Thursday, June 2, 2022

Willy Vlautin, The Night Always Comes ****

A selection from the "Local Authors" rack at Powell's Books. Publisher's Weekly called it "a brilliant synthesis of Raymond Carver and Jim Thompson," which means that it combines the character work of dirty realism with the action of noir fiction. This review captures the mood of the novel better than the back-cover summary which suggests it's about the gentrification of Portland. Housing costs are the MacGuffin that set the plot in motion, but the book is really about overcome past mistakes.

Lynette is working three jobs while caring for her developmentally disabled brother. She has saved enough money for the down payment on the rundown house they've been renting, but at the last minute her mother backs out on getting a loan for the rest. Lynette spends a long, increasingly dangerous night trying to collect all the money she can.

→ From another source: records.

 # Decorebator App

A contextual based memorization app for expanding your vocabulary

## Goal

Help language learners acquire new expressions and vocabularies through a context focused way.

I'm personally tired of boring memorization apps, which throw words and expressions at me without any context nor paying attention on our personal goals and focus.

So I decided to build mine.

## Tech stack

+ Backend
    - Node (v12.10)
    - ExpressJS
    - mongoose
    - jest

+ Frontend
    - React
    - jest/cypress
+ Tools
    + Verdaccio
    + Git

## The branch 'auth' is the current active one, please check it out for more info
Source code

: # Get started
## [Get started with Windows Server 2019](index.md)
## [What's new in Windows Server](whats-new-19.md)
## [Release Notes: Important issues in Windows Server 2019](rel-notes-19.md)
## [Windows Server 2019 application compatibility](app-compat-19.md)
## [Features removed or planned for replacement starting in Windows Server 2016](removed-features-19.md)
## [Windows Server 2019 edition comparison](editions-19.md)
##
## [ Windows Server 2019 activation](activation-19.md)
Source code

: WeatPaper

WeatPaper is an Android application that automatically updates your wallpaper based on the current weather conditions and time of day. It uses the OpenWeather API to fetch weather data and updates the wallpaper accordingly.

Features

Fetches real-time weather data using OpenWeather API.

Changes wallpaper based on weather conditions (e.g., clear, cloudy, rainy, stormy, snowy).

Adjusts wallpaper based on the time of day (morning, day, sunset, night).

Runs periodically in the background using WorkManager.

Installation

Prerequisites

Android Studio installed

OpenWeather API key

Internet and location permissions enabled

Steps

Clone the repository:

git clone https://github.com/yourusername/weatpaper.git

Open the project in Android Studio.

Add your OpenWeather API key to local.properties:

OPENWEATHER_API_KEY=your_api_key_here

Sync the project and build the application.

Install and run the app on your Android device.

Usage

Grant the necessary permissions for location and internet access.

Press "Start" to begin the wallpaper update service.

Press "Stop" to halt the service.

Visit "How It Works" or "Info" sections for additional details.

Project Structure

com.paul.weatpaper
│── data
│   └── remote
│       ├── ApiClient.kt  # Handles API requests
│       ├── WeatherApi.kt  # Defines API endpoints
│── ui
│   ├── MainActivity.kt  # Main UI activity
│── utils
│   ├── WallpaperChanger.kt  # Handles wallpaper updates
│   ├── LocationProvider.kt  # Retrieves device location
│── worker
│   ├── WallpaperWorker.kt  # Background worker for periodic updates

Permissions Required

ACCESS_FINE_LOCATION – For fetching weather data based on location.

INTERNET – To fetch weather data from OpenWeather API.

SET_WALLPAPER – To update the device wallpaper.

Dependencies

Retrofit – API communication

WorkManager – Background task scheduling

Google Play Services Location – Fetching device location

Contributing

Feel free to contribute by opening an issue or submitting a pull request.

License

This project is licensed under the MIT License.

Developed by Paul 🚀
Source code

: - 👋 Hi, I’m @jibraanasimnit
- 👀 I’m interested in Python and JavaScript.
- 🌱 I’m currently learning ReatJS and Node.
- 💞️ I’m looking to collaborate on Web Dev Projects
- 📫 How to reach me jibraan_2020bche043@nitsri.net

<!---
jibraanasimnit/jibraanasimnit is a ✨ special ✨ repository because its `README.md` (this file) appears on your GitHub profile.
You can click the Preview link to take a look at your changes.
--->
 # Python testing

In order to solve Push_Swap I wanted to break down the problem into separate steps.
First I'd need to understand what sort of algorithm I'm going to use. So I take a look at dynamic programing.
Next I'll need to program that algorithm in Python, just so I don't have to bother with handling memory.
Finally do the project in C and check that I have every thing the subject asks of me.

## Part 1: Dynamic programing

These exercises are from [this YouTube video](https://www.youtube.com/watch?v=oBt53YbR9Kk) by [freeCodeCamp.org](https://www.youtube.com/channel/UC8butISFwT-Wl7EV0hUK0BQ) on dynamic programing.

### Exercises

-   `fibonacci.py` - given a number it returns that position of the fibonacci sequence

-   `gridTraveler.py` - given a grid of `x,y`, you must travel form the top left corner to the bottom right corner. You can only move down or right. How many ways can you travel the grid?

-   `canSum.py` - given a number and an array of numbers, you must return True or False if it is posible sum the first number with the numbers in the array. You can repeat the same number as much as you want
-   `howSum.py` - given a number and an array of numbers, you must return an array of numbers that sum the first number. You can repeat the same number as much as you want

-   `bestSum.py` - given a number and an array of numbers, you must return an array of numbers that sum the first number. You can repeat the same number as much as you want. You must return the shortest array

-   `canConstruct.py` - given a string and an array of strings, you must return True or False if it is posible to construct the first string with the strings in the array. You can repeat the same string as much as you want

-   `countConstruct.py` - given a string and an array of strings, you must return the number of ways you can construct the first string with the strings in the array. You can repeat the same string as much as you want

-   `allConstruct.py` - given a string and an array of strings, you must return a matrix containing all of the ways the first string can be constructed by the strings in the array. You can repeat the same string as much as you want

For the most part, the story hews to the conventions of paperback thrillers, as does Vlautin's unadorned writing style. What I appreciated, though, was that the characters' motivations were believable and somewhat sophisticated, unlike the windup toys featured in most thrillers. And despite the dark milieu, there's an underlying hopefulness. Lynette's mother gives a compelling speech about how you have to "just look out for yourself and screw everyone else"... but she does it while tenderly tending to her daughter's injured back.